### Try it
Which lines below fall between the one containing "## Group of files request" and the one containing "FILE: the procedure"? Repeat them exactly, counting both of those lines, and add nothing else.

### Task input

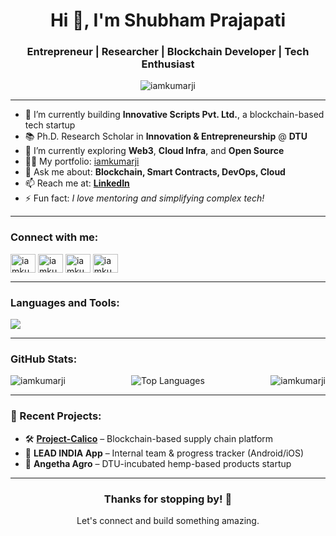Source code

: <h1 align="center">Hi 👋, I'm Shubham Prajapati</h1>
<h3 align="center">Entrepreneur | Researcher | Blockchain Developer | Tech Enthusiast</h3>

<p align="center">
  <img src="https://komarev.com/ghpvc/?username=iamkumarji&label=Profile%20views&color=0e75b6&style=flat" alt="iamkumarji" />
</p>

---

- 🔭 I’m currently building **Innovative Scripts Pvt. Ltd.**, a blockchain-based tech startup  
- 📚 Ph.D. Research Scholar in **Innovation & Entrepreneurship** @ **DTU**  
- 🌱 I’m currently exploring **Web3**, **Cloud Infra**, and **Open Source**  
- 👨‍💻 My portfolio: [iamkumarji](https://iamkumarji.in/)  
- 💬 Ask me about: **Blockchain, Smart Contracts, DevOps, Cloud**  
- 📫 Reach me at: **[LinkedIn](https://www.linkedin.com/in/iamkumarji)**  
- ⚡ Fun fact: *I love mentoring and simplifying complex tech!*

---

<h3 align="left">Connect with me:</h3>
<p align="left">
<a href="https://linkedin.com/in/iamkumarji" target="blank"><img align="center" src="https://raw.githubusercontent.com/rahuldkjain/github-profile-readme-generator/master/src/images/icons/Social/linked-in-alt.svg" alt="iamkumarji" height="30" width="40" /></a>
<a href="https://twitter.com/iamkumarji" target="blank"><img align="center" src="https://raw.githubusercontent.com/rahuldkjain/github-profile-readme-generator/master/src/images/icons/Social/twitter.svg" alt="iamkumarji" height="30" width="40" /></a>
<a href="https://instagram.com/iamkumarji" target="blank"><img align="center" src="https://raw.githubusercontent.com/rahuldkjain/github-profile-readme-generator/master/src/images/icons/Social/instagram.svg" alt="iamkumarji" height="30" width="40" /></a>
<a href="https://facebook.com/iamkumarji" target="blank"><img align="center" src="https://raw.githubusercontent.com/rahuldkjain/github-profile-readme-generator/master/src/images/icons/Social/facebook.svg" alt="iamkumarji" height="30" width="40" /></a>
</p>

---

<h3 align="left">Languages and Tools:</h3>
<p align="left">
  <img src="https://skillicons.dev/icons?i=python,html,css,js,react,nodejs,flutter,aws,gcp,docker,kubernetes,git,github,linux,mongodb,postgres,azure,solidity" />
</p>

---

<h3 align="left">GitHub Stats:</h3>
<p>
  <img align="left" src="https://github-readme-stats.vercel.app/api?username=iamkumarji&show_icons=true&theme=tokyonight" alt="iamkumarji" />
</p>

<p>
  <img align="right" src="https://github-readme-streak-stats.herokuapp.com/?user=iamkumarji&theme=tokyonight" alt="iamkumarji" />
</p>

<p align="center">
  <img src="https://github-readme-stats.vercel.app/api/top-langs/?username=iamkumarji&layout=compact&theme=tokyonight" alt="Top Languages" />
</p>

---

<h3 align="left">🧠 Recent Projects:</h3>

- 🛠️ **[Project-Calico](#)** – Blockchain-based supply chain platform  
- 📱 **LEAD INDIA App** – Internal team & progress tracker (Android/iOS)  
- 🌿 **Angetha Agro** – DTU-incubated hemp-based products startup

---

<h3 align="center">Thanks for stopping by! 🚀</h3>
<p align="center">Let's connect and build something amazing.</p>
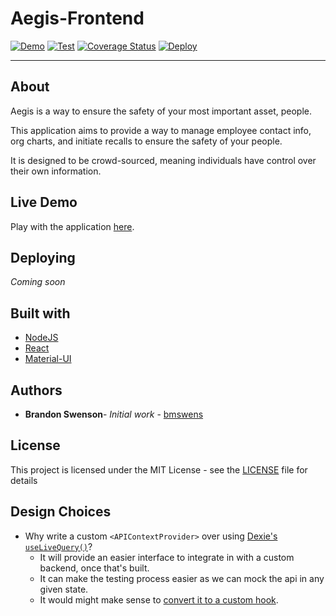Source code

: # Aegis-Frontend
[![Demo](https://img.shields.io/badge/Demo-Live-brightgreen)](https://bmswens.github.io/Aegis-Frontend/)
[![Test](https://github.com/bmswens/Aegis-Frontend/actions/workflows/test.yml/badge.svg)](https://github.com/bmswens/Aegis-Frontend/actions/workflows/test.yml)
[![Coverage Status](https://coveralls.io/repos/github/bmswens/Aegis-Frontend/badge.svg?branch=main)](https://coveralls.io/github/bmswens/Aegis-Frontend?branch=main)
[![Deploy](https://github.com/bmswens/Aegis-Frontend/actions/workflows/deploy.yml/badge.svg)](https://github.com/bmswens/Aegis-Frontend/actions/workflows/deploy.yml)

---

## About

Aegis is a way to ensure the safety of your most important asset, people.

This application aims to provide a way to manage employee contact info, org charts, and initiate recalls to ensure the safety of your people.

It is designed to be crowd-sourced, meaning individuals have control over their own information.

## Live Demo

Play with the application [here](https://bmswens.github.io/Aegis-Frontend/).

## Deploying
*Coming soon*

## Built with

* [NodeJS](https://nodejs.org/)
* [React](https://reactjs.org/)
* [Material-UI](https://material-ui.com/)

## Authors

* **Brandon Swenson**- *Initial work* - [bmswens](https://github.com/bmswens)

## License

This project is licensed under the MIT License - see the [LICENSE](LICENSE) file for details

## Design Choices
- Why write a custom `<APIContextProvider>` over using [Dexie's `useLiveQuery()`](https://dexie.org/docs/dexie-react-hooks/useLiveQuery())?
  - It will provide an easier interface to integrate in with a custom backend, once that's built.
  - It can make the testing process easier as we can mock the api in any given state.
  - It would might make sense to [convert it to a custom hook](https://legacy.reactjs.org/docs/hooks-custom.html). 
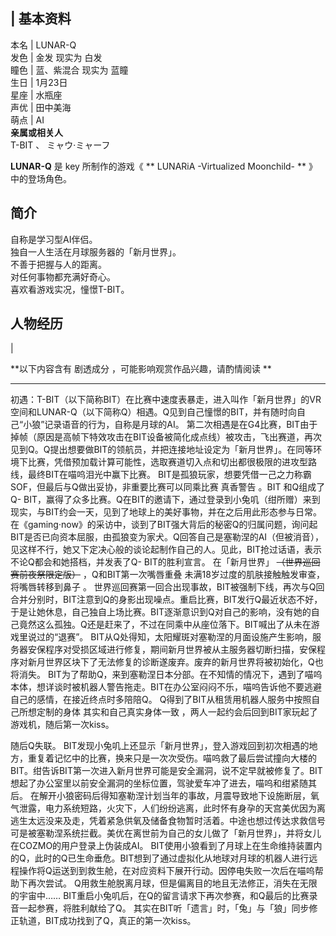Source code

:   

|  **基本资料**  
---  
本名  |  LUNAR-Q   
发色  |  金发  现实为  白发   
瞳色  |  蓝、紫混合  现实为  蓝瞳   
生日  |  1月23日   
星座  |  水瓶座   
声优  |  田中美海   
萌点  |  AI   
**亲属或相关人**  
T-BIT  、  ミャウ·ミャーフ  
  
**LUNAR-Q** 是  key  所制作的游戏《 ** LUNARiA -Virtualized Moonchild-  ** 》中的登场角色。

##  简介

自称是学习型AI伴侣。  
独自一人生活在月球服务器的「新月世界」。  
不善于把握与人的距离。  
对任何事物都充满好奇心。  
喜欢看游戏实况，憧憬T-BIT。

##  人物经历

|

**以下内容含有 剧透成分  ，可能影响观赏作品兴趣，请酌情阅读 **  
  
---  
  
初遇：T-BIT（以下简称BIT）在比赛中速度表暴走，进入叫作「新月世界」的VR空间和LUNAR-Q（以下简称Q）相遇。Q见到自己憧憬的BIT，并有随时向自己“小狼”记录语音的行为，自称是月球的AI。
第二次相遇是在G4比赛，BIT由于掉帧（原因是高帧下特效攻击在BIT设备被简化成点线）被攻击，飞出赛道，再次见到Q。Q提出想要做BIT的领航员，并把连接地址设定为「新月世界」。在同等环境下比赛，凭借预加载计算可能性，选取赛道切入点和切出都很极限的进攻型路线，最终BIT在喵呜泪光中赢下比赛。
BIT是孤狼玩家，想要凭借一己之力称霸SOF，但最后与Q做出妥协，非重要比赛可以同乘比赛  真香警告  。BIT 和Q组成了Q-
BIT，赢得了众多比赛。Q在BIT的邀请下，通过登录到小兔叽（绀所赠）来到现实，与BIT约会一天，见到了地球上的美好事物，并在之后用此形态参与日常。
在《gaming·now》的采访中，谈到了BIT强大背后的秘密Q的归属问题，询问起BIT是否已向资本屈服，由孤狼变为家犬。Q回答自己是塞勒涅的AI（但被消音），见这样不行，她又下定决心般的谈论起制作自己的人。见此，BIT抢过话语，表示不论Q都会和她搭档，并发表了Q-
BIT的胜利宣言。  在「新月世界」 ~~（世界巡回赛前夜祭限定版）~~ ，Q和BIT第一次嘴唇重叠  未满18岁过度的肌肤接触触发审查，将嘴唇转移到鼻子
。
世界巡回赛第一回合出现事故，BIT被强制下线，再次与Q回合并分别时，BIT注意到Q的身影出现噪点。重启比赛，BIT发行Q最近状态不好，于是让她休息，自己独自上场比赛。BIT逐渐意识到Q对自己的影响，没有她的自己竟然这么孤独。Q还是赶来了，不过在同乘中从座位落下。BIT喊出了从未在游戏里说过的“退赛”。
BIT从Q处得知，太阳耀斑对塞勒涅的月面设施产生影响，服务器安保程序对受损区域进行修复，期间新月世界被从主服务器切断扫描，安保程序对新月世界区块下了无法修复的诊断遂废弃。废弃的新月世界将被初始化，Q也将消失。
BIT为了帮助Q，来到塞勒涅日本分部。在不知情的情况下，遇到了喵呜本体，想详谈时被机器人警告拖走。BIT在办公室闷闷不乐，喵呜告诉他不要逃避自己的感情，在接近终点时多陪陪Q。
Q得到了BIT从租赁用机器人服务中按照自己所想定制的身体  其实和自己真实身体一致  ，两人一起约会后回到BIT家玩起了游戏机，随后第一次kiss。
</br>

随后Q失联。
BIT发现小兔叽上还显示「新月世界」，登入游戏回到初次相遇的地方，重复着记忆中的比赛，换来只是一次次受伤。喵呜救了最后尝试撞向大楼的BIT。绀告诉BIT第一次进入新月世界可能是安全漏洞，说不定早就被修复了。BIT想起了办公室里以前安全漏洞的坐标位置，驾驶爱车冲了进去，喵呜和绀紧随其后。
在解开小狼密码后得知塞勒涅计划当年的事故，月震导致地下设施断层，氧气泄露，电力系统短路，火灾下，人们纷纷逃离，此时怀有身孕的天宫美优因为离逃生太远没来及走，凭着紧急供氧及储备食物暂时活着。中途也想过传达求救信号可是被塞勒涅系统拦截。美优在离世前为自己的女儿做了「新月世界」，并将女儿在COZMO的用户登录上伪装成AI。
BIT使用小狼看到了月球上在生命维持装置内的Q，此时的Q已生命垂危。BIT想到了通过虚拟化从地球对月球的机器人进行远程操作将Q运送到到救生舱，在对应资料下展开行动。因停电失败一次后在喵呜帮助下再次尝试。
Q用救生舱脱离月球，但是偏离目的地且无法修正，消失在无限的宇宙中……
BIT重启小兔叽后，在Q的留言请求下再次参赛，和Q最后的比赛录音一起参赛，将胜利献给了Q。
其实在BIT听「遗言」时，「兔」与「狼」同步修正轨道，BIT成功找到了Q，真正的第一次kiss。  </br>  
  
  
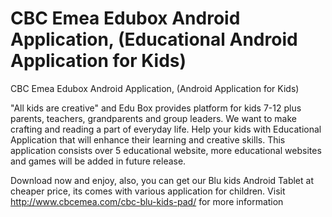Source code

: CBC Emea Edubox Android Application, (Educational Android Application for Kids)
==============

CBC Emea Edubox Android Application, (Android Application for Kids)

"All kids are creative" and Edu Box provides platform for kids 7-12 plus parents, teachers, grandparents and group leaders. We want to make crafting and reading a part of everyday life. Help your kids with Educational Application that will enhance their learning and creative skills. This application consists over 5 educational website, more educational websites and games will be added in future release.

Download now and enjoy, also, you can get our Blu kids Android Tablet at cheaper price, its comes with various application for children. Visit http://www.cbcemea.com/cbc-blu-kids-pad/ for more information

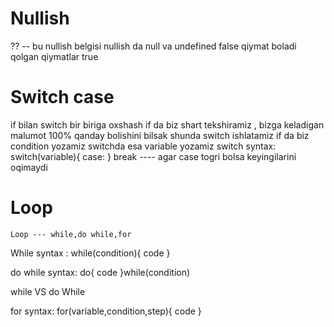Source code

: # Nullish

?? -- bu nullish belgisi
nullish da null va undefined false qiymat boladi qolgan qiymatlar true

# Switch case

if bilan switch bir biriga oxshash
if da biz shart tekshiramiz , bizga keladigan malumot 100% qanday bolishini bilsak shunda switch ishlatamiz
if da biz condition yozamiz switchda esa variable yozamiz
switch syntax:
switch(variable){
case:
}
break ---- agar case togri bolsa keyingilarini oqimaydi

# Loop

    Loop --- while,do while,for

While syntax :
while(condition){
code
}

do while syntax:
do{
code
}while(condition)

while VS do While

for syntax:
for(variable,condition,step){
code
}
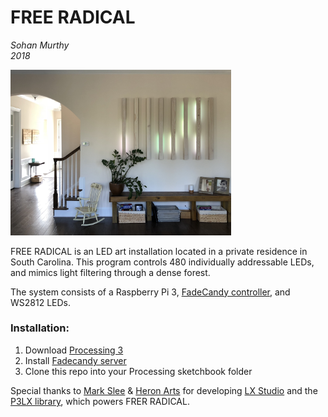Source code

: FREE RADICAL
==========
*Sohan Murthy*
<br>
*2018*

<img src="https://github.com/sohanmurthy/FreeRadical/blob/master/img/freeradical.jpg" width = 70%>

FREE RADICAL is an LED art installation located in a private residence in South Carolina. This program controls 480 individually addressable LEDs, and mimics light filtering through a dense forest.

The system consists of a Raspberry Pi 3, [FadeCandy controller](https://www.adafruit.com/product/1689), and WS2812 LEDs.

### Installation:

1. Download [Processing 3](https://processing.org/download/?processing)
2. Install [Fadecandy server](https://github.com/scanlime/fadecandy)
3. Clone this repo into your Processing sketchbook folder

Special thanks to [Mark Slee](https://github.com/mcslee/) & [Heron Arts](https://github.com/heronarts/) for developing [LX Studio](http://lx.studio) and the [P3LX library]((https://github.com/heronarts/P3LX)), which powers FRER RADICAL.
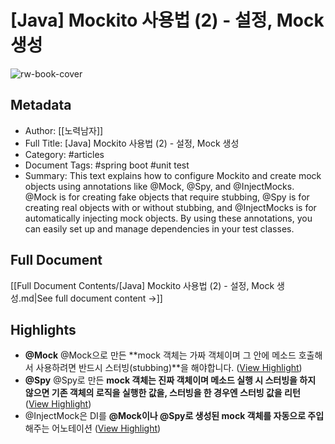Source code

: # [Java] Mockito 사용법 (2) - 설정, Mock 생성

![rw-book-cover](https://img1.daumcdn.net/thumb/R800x0/?scode=mtistory2&fname=https%3A%2F%2Fblog.kakaocdn.net%2Fdn%2FbvuoPu%2FbtqU0xooOfC%2FBahyUL5CKLXASpycTuZdtK%2Fimg.png)

## Metadata
- Author: [[노력남자]]
- Full Title: [Java] Mockito 사용법 (2) - 설정, Mock 생성
- Category: #articles
- Document Tags:  #spring boot  #unit test 
- Summary: This text explains how to configure Mockito and create mock objects using annotations like @Mock, @Spy, and @InjectMocks. 
@Mock is for creating fake objects that require stubbing, @Spy is for creating real objects with or without stubbing, and @InjectMocks is for automatically injecting mock objects.
By using these annotations, you can easily set up and manage dependencies in your test classes.

## Full Document
[[Full Document Contents/[Java] Mockito 사용법 (2) - 설정, Mock 생성.md|See full document content →]]

## Highlights
- **@Mock**
  @Mock으로 만든 **mock 객체는 가짜 객체이며 그 안에 메소드 호출해서 사용하려면 반드시 스터빙(stubbing)**을 해야합니다. ([View Highlight](https://read.readwise.io/read/01hx8d8dyv1v58tb57fvpxwtf9))
- **@Spy**
  @Spy로 만든 **mock 객체는 진짜 객체이며 메소드 실행 시 스터빙을 하지 않으면 기존 객체의 로직을 실행한 값을, 스터빙을 한 경우엔 스터빙 값을 리턴** ([View Highlight](https://read.readwise.io/read/01hx8d8vzrj6nagbt2sgtar5r0))
- @InjectMock은 DI를 **@Mock이나 @Spy로 생성된 mock 객체를 자동으로 주입**해주는 어노테이션 ([View Highlight](https://read.readwise.io/read/01hx8d93tqscdgn1jeykr4njjp))
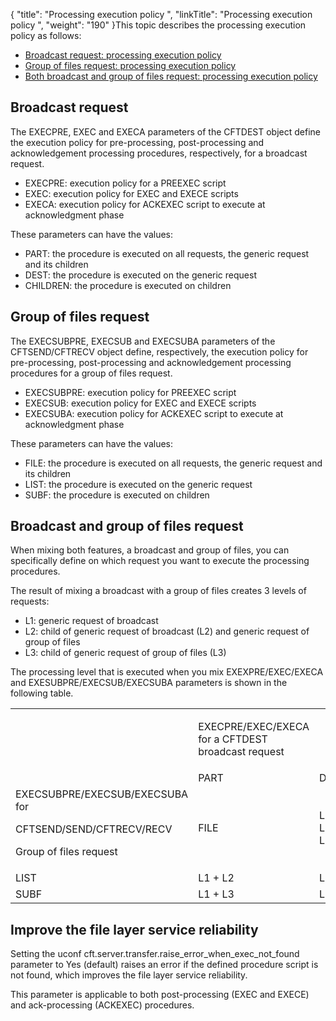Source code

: {
    "title": "Processing execution policy ",
    "linkTitle": "Processing execution policy ",
    "weight": "190"
}This topic describes the processing execution policy as follows:

-   [Broadcast request: processing execution policy](#Broadcas)
-   [Group of files request: processing execution policy](#Group)
-   [Both broadcast and group of files request: processing execution policy](#Broadcas2)

<span id="Broadcas"></span>

## Broadcast request

The EXECPRE, EXEC and EXECA parameters of the CFTDEST object define the execution policy for pre-processing, post-processing and acknowledgement processing procedures, respectively, for a broadcast request.

-   EXECPRE: execution policy for a PREEXEC script
-   EXEC: execution policy for EXEC and EXECE scripts
-   EXECA: execution policy for ACKEXEC script to execute at acknowledgment phase

These parameters can have the values:

-   PART: the procedure is executed on all requests, the generic request and its children
-   DEST: the procedure is executed on the generic request
-   CHILDREN: the procedure is executed on children

<span id="Group"></span>

## Group of files request

The EXECSUBPRE, EXECSUB and EXECSUBA parameters of the CFTSEND/CFTRECV object define, respectively, the execution policy for pre-processing, post-processing and acknowledgement processing procedures for a group of files request.

-   EXECSUBPRE: execution policy for PREEXEC script
-   EXECSUB: execution policy for EXEC and EXECE scripts
-   EXECSUBA: execution policy for ACKEXEC script to execute at acknowledgment phase

These parameters can have the values:

-   FILE: the procedure is executed on all requests, the generic request and its children
-   LIST: the procedure is executed on the generic request
-   SUBF: the procedure is executed on children

<span id="Broadcas2"></span>

## Broadcast and group of files request

When mixing both features, a broadcast and group of files, you can specifically define on which request you want to execute the processing procedures.

The result of mixing a broadcast with a group of files creates 3 levels of requests:

-   L1: generic request of broadcast
-   L2: child of generic request of broadcast (L2) and generic request of group of files
-   L3: child of generic request of group of files (L3)

The processing level that is executed when you mix EXEXPRE/EXEC/EXECA and EXESUBPRE/EXECSUB/EXECSUBA parameters is shown in the following table.

<table>
   <tbody>
      <tr>
         <td>          </td>
         <td><p>EXECPRE/EXEC/EXECA for a CFTDEST broadcast request</p>         </td>
      </tr>
      <tr>
         <td>          </td>
         <td>PART         </td>
         <td>DEST         </td>
         <td>CHILDREN         </td>
      </tr>
      <tr>
         <td>EXECSUBPRE/EXECSUB/EXECSUBA<br />
for
<p>CFTSEND/SEND/CFTRECV/RECV</p>
<p>Group of files request</p>         </td>
         <td>FILE         </td>
         <td>L1 + L2 + L3         </td>
         <td>L1         </td>
         <td>L2 + L3         </td>
      </tr>
      <tr>
         <td>LIST         </td>
         <td>L1 + L2         </td>
         <td>L1         </td>
         <td>L2         </td>
      </tr>
      <tr>
         <td>SUBF         </td>
         <td>L1 + L3         </td>
         <td>L1         </td>
         <td>L3         </td>
      </tr>
   </tbody>
</table>

## Improve the file layer service reliability

Setting the uconf c<span class="code">ft.server.transfer.raise\_error\_when\_exec\_not\_found </span>parameter to <span class="code">Yes </span>(default) raises an error if the defined procedure script is not found, which improves the file layer service reliability.

This parameter is applicable to both post-processing (EXEC and EXECE) and ack-processing (ACKEXEC) procedures.
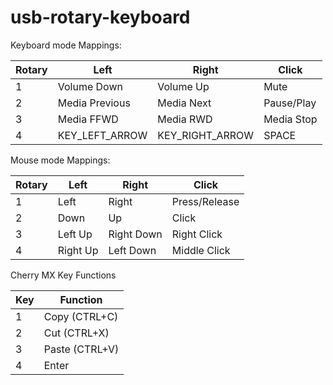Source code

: # usb-rotary-keyboard

Keyboard mode Mappings:

| Rotary | Left           | Right           | Click      |
|--------|----------------|-----------------|------------|
| 1      | Volume Down    | Volume Up       | Mute       |
| 2      | Media Previous | Media Next      | Pause/Play |
| 3      | Media FFWD     | Media RWD       | Media Stop |
| 4      | KEY_LEFT_ARROW | KEY_RIGHT_ARROW | SPACE      |


Mouse mode Mappings:

| Rotary | Left     | Right      | Click         |
|--------|----------|------------|---------------|
| 1      | Left     | Right      | Press/Release |
| 2      | Down     | Up         | Click         |
| 3      | Left Up  | Right Down | Right Click   |
| 4      | Right Up | Left Down  | Middle Click  |

Cherry MX Key Functions

| Key | Function       |
|-----|----------------|
| 1   | Copy (CTRL+C)  |
| 2   | Cut (CTRL+X)   |
| 3   | Paste (CTRL+V) |
| 4   | Enter          |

### The completed task
## Group of files request

The EXECSUBPRE, EXECSUB and EXECSUBA parameters of the CFTSEND/CFTRECV object define, respectively, the execution policy for pre-processing, post-processing and acknowledgement processing procedures for a group of files request.

-   EXECSUBPRE: execution policy for PREEXEC script
-   EXECSUB: execution policy for EXEC and EXECE scripts
-   EXECSUBA: execution policy for ACKEXEC script to execute at acknowledgment phase

These parameters can have the values:

-   FILE: the procedure is executed on all requests, the generic request and its children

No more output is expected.